Your task - Copy each line of the entries below that contains the string "количество".

───── Task material

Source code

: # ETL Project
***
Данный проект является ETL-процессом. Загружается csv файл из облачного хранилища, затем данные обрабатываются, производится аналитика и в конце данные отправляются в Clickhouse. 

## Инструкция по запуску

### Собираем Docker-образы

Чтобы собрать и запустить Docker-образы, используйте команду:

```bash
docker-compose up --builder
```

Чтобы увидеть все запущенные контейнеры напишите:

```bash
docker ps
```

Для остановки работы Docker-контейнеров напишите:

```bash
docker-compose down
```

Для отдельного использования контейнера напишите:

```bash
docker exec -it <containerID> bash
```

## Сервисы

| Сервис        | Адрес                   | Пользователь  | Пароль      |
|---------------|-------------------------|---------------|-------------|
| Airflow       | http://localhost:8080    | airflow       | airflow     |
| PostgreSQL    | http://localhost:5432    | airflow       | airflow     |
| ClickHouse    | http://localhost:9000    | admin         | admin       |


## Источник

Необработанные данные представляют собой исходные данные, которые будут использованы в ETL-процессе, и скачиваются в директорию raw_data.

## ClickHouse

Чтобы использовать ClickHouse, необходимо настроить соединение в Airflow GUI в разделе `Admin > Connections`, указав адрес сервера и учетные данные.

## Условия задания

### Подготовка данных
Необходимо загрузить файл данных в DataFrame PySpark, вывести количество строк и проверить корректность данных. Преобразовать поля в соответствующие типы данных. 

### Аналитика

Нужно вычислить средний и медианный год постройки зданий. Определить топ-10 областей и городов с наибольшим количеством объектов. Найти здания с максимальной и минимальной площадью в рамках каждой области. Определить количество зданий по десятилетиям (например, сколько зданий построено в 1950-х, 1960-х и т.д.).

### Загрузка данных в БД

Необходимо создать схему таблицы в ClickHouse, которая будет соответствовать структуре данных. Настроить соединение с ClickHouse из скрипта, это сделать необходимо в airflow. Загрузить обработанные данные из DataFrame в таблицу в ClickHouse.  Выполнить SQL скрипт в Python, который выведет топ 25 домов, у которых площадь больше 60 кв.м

──────────

Answer section -
Необходимо загрузить файл данных в DataFrame PySpark, вывести количество строк и проверить корректность данных. Преобразовать поля в соответствующие типы данных. 
Нужно вычислить средний и медианный год постройки зданий. Определить топ-10 областей и городов с наибольшим количеством объектов. Найти здания с максимальной и минимальной площадью в рамках каждой области. Определить количество зданий по десятилетиям (например, сколько зданий построено в 1950-х, 1960-х и т.д.).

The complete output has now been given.